Odpowiedzieli Mu uczniowie: „Widzisz, że tłum zewsząd Cię ściska, a pytasz:
«Kto się Mnie dotknął?»” On jednak rozglądał się, by ujrzeć tę, która to
uczyniła. Wtedy kobieta przyszła zalękniona i drżąca, gdyż wiedziała, co się z
nią stało, upadła przed Nim i wyznała Mu całą prawdę. On zaś rzekł do niej:
„Córko, twoja wiara cię ocaliła, idź w pokoju i bądź uzdrowiona ze swej
dolegliwości”. Gdy On jeszcze mówił, przyszli ludzie od przełożonego synagogi i
donieśli: „Twoja córka umarła, czemu jeszcze trudzisz Nauczyciela?” Lecz Jezus
słysząc, co mówiono, rzekł przełożonemu synagogi: „Nie bój się, wierz tylko”. I
nie pozwolił nikomu iść z sobą z wyjątkiem Piotra, Jakuba i Jana, brata
Jakubowego.
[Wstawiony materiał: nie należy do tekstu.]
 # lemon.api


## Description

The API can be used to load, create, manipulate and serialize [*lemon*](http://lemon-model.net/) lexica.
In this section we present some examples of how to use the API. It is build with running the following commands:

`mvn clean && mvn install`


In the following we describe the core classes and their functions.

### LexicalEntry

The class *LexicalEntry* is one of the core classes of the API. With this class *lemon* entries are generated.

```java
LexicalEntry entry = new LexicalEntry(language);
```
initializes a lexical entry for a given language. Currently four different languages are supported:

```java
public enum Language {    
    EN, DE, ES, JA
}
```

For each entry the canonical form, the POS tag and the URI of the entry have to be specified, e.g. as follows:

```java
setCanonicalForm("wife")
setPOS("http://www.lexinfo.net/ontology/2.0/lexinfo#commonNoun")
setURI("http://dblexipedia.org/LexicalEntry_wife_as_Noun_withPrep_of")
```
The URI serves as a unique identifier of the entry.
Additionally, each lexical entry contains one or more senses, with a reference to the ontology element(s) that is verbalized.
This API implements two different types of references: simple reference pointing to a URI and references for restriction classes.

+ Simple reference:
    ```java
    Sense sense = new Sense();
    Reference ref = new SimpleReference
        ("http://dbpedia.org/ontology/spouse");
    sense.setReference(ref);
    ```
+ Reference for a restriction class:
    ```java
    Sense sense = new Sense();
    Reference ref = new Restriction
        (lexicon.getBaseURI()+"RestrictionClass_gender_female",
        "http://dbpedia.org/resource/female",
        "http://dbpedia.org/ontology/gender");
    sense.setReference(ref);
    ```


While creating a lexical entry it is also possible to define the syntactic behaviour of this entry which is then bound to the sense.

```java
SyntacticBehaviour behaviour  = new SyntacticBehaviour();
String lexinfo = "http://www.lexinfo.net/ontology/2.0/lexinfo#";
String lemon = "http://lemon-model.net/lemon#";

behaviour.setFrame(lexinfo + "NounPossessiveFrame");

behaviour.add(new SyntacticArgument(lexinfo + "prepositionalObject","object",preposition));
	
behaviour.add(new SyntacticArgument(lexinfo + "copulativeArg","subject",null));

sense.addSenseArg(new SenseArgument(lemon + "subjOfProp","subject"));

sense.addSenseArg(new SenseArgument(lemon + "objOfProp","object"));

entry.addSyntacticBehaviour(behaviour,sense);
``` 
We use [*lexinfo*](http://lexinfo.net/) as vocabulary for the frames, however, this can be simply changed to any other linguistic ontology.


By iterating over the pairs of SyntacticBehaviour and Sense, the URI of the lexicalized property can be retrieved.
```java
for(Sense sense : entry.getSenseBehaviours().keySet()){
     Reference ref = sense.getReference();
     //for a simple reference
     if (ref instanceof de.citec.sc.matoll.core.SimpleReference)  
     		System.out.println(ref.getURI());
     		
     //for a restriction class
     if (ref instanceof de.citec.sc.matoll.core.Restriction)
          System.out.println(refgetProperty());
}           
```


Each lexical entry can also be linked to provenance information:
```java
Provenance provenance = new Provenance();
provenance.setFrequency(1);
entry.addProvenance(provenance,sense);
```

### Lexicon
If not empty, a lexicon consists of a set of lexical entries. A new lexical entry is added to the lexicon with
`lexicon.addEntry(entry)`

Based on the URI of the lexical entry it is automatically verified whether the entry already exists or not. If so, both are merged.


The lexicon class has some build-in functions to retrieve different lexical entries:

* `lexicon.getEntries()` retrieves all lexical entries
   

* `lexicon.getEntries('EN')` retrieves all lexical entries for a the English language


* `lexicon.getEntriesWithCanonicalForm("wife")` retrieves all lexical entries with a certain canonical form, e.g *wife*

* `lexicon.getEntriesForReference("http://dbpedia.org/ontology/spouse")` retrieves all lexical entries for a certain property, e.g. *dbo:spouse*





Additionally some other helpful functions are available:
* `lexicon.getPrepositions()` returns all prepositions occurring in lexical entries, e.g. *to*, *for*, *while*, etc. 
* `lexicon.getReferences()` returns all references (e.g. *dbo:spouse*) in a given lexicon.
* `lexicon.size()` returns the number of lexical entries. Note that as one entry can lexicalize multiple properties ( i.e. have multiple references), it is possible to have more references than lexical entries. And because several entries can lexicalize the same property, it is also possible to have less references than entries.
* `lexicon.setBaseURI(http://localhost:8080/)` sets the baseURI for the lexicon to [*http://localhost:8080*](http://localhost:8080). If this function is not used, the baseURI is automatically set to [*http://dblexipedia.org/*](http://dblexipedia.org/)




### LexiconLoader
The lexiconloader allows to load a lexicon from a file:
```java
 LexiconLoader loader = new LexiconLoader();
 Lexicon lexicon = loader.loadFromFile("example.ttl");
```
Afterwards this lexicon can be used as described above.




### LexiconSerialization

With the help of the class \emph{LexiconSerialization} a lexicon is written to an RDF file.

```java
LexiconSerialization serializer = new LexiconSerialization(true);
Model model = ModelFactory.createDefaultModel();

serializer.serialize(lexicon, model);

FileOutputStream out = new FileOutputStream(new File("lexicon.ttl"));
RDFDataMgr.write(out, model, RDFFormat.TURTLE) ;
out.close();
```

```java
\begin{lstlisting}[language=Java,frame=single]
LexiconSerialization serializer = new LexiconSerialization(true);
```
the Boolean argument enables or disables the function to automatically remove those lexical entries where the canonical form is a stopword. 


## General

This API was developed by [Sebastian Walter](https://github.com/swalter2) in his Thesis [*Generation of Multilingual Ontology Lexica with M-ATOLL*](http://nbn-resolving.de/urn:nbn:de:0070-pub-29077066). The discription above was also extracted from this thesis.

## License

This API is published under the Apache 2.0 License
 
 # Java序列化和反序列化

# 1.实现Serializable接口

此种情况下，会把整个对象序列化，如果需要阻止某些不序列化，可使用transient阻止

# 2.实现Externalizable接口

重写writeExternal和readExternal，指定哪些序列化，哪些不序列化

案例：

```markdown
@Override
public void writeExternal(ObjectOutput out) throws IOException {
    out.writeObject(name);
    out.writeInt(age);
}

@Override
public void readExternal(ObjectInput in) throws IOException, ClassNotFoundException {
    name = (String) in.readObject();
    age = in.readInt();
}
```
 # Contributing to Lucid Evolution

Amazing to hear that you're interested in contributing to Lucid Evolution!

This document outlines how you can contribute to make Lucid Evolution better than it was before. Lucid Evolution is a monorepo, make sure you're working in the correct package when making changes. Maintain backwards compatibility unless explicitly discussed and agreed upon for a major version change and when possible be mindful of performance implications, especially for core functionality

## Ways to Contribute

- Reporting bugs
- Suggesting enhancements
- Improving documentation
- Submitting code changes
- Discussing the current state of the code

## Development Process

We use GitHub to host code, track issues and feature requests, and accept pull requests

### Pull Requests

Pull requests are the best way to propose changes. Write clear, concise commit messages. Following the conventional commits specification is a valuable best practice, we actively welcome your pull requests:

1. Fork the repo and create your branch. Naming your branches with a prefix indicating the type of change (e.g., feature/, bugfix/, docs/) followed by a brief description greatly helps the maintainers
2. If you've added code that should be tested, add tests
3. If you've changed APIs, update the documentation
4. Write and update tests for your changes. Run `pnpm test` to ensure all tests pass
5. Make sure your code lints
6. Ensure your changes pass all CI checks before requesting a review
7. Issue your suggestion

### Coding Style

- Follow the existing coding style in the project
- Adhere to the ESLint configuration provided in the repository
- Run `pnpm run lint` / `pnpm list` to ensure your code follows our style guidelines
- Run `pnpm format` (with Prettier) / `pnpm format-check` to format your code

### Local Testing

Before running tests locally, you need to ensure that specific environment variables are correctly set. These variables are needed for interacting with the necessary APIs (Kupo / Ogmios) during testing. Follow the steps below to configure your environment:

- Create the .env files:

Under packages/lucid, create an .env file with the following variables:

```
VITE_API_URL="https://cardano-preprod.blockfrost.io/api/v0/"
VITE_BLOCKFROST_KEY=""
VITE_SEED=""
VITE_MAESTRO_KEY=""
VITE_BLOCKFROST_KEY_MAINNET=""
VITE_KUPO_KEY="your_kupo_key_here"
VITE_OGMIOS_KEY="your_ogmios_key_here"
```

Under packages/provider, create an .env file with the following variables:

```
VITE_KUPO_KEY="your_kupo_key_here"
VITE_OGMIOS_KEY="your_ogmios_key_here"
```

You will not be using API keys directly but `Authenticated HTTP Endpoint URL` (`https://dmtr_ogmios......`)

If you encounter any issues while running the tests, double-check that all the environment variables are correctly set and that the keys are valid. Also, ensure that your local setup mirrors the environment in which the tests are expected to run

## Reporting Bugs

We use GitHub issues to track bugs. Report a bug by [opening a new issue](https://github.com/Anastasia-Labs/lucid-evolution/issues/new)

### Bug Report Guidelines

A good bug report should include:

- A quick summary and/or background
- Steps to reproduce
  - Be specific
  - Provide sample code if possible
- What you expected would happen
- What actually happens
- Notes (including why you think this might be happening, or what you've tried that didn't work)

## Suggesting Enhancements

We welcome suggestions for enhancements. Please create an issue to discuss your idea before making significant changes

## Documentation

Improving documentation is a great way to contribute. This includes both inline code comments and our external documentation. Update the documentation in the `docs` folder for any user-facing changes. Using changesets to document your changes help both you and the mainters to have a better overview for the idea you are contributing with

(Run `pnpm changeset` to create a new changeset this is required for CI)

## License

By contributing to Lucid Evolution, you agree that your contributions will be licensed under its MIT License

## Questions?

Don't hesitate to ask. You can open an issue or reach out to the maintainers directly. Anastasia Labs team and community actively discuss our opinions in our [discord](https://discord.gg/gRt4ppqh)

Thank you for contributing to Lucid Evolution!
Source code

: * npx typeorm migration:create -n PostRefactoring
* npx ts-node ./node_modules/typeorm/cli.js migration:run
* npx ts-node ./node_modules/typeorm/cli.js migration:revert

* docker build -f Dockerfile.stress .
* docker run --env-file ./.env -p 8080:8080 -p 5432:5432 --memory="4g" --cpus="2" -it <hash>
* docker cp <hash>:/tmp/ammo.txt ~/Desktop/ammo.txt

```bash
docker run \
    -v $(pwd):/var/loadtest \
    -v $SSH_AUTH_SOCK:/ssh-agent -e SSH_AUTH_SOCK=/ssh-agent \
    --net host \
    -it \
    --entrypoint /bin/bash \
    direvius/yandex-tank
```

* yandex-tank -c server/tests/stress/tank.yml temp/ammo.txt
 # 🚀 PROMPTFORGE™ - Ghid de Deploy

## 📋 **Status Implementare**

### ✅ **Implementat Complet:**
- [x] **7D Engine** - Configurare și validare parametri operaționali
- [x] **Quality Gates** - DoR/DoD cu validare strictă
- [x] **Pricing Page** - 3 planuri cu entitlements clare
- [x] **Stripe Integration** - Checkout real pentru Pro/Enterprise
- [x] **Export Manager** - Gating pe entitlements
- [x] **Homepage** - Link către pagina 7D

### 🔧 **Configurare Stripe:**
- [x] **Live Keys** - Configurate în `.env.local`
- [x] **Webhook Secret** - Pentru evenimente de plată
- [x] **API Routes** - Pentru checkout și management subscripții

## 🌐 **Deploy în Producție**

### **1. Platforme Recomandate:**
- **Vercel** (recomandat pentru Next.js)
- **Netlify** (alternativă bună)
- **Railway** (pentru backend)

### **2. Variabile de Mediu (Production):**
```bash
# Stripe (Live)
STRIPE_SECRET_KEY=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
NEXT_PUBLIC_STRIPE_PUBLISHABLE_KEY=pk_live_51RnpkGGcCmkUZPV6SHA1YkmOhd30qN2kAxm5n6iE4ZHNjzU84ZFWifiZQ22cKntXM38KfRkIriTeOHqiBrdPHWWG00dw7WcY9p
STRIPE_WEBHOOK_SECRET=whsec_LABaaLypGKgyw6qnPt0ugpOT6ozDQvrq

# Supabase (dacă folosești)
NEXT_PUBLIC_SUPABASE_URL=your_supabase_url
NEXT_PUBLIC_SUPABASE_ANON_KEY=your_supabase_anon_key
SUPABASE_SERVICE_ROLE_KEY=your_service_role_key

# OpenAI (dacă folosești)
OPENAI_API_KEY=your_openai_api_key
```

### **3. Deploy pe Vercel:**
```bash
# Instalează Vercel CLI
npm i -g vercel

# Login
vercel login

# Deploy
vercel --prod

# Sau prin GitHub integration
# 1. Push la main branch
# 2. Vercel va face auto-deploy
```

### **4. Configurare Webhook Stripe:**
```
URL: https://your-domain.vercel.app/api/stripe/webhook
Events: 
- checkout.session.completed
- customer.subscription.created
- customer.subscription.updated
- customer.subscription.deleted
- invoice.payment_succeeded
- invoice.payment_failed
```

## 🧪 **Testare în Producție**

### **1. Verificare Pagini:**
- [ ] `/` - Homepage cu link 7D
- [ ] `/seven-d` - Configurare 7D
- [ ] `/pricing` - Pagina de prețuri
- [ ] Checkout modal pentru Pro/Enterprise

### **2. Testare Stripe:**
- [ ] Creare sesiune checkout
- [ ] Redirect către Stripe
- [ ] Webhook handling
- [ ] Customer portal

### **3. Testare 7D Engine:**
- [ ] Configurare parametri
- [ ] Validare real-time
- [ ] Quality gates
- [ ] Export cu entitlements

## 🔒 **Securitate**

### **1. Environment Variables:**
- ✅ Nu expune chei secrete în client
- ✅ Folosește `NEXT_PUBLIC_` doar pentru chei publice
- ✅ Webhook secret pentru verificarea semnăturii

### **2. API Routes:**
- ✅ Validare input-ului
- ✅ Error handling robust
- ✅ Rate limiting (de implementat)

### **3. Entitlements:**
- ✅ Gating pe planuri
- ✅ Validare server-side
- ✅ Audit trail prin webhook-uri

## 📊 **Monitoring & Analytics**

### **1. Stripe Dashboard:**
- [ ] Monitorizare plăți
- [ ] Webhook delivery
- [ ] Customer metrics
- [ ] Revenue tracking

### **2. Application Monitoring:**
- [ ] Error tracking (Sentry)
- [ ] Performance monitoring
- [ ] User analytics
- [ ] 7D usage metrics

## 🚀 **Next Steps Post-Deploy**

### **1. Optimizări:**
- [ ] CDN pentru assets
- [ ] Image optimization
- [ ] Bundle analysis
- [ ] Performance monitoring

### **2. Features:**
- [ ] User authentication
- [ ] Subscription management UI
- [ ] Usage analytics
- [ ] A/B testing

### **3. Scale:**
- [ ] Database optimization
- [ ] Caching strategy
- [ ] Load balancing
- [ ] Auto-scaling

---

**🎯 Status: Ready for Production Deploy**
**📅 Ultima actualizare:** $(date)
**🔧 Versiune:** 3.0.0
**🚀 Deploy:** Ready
Tak przyszli do domu przełożonego synagogi. Wobec zamieszania,
płaczu i głośnego zawodzenia wszedł i rzekł do nich: „Czemu robicie zgiełk i
płaczecie? Dziecko nie umarło, tylko śpi”. I wyśmiewali Go. Lecz On odsunął
wszystkich, wziął z sobą tylko ojca, matkę dziecka oraz tych, którzy z Nim
byli, i wszedł tam, gdzie dziecko leżało. Ująwszy dziewczynkę za rękę, rzekł do
niej: „Talitha kum”, to znaczy: „Dziewczynko, mówię ci, wstań”. Dziewczynka
natychmiast wstała i chodziła, miała bowiem dwanaście lat. I osłupieli wprost
ze zdumienia. Przykazał im też z naciskiem, żeby nikt o tym nie wiedział, i
polecił, aby jej dano jeść.
KOMENTARZ
Można iść za Jezusem, można być zewnętrznie
tak bardzo blisko Jego osoby, że aż cisnąć się na Niego i zarazem nie mieć w
sobie wiary w Jego moc. Owa kobieta cierpiąca na krwotok znajduje się w wielkim
tłumie ludzi i pozornie zdaje się być w niego wtopiona. Jednakże w
rzeczywistości jest ona zupełnie inna, ponieważ w przeciwieństwie do reszty
posiada w sobie wiarę w moc Jezusa: „żebym
się choć Jego płaszcza dotknęła, a będę zdrowa”. Podchodzi więc od tyłu i
dotyka się płaszcza Chrystusa. Pan Jezus odczuł wówczas, że moc wyszła od
Niego. To jej wiara „wyciąga” od Niego
łaskę i zostaje uzdrowiona. Być może owej kobiecie to by wystarczyło, ale Syn
Boży nie chce, aby odeszła ona od Niego jedynie z darem uzdrowienia ciała, nie doświadczywszy
spotkania z Nim twarzą w twarz, nie poznawszy Jego prawdziwego oblicza. Pan rozgląda się i szuka wzrokiem tej,
która się Go dotknęła, pyta o nią uczniów. Bóg pragnie abyśmy biorąc od Niego
łaski nie zatrzymywali się jedynie na nich, ale dostrzegli na sobie Jego
miłujące spojrzenie, poznali Jego oblicze i poczuli się kochani w całej
prawdzie o nas samych. Bóg nie tylko
pragnie nas obdarowywać, lecz chce się z nami prawdziwie spotkać, chce wejść z
nami w dialog. Kobieta przechodzi więc od tyłu do przodu i oddaje Mu
pokłon. Jest drżąca i zalękniona, jak każdy kto doświadczył na sobie Bożego
działania. Doświadczenie w swym życiu mocy
Boga, dla którego nie ma rzeczy niemożliwych, przyprawia każdego o drżenie, bo
nie czuje się on godny tak wielkiego miłosierdzia. Pan wskazuje jednak
wyraźnie, że jej uzdrowienie jest owocem jej wielkiej wiary.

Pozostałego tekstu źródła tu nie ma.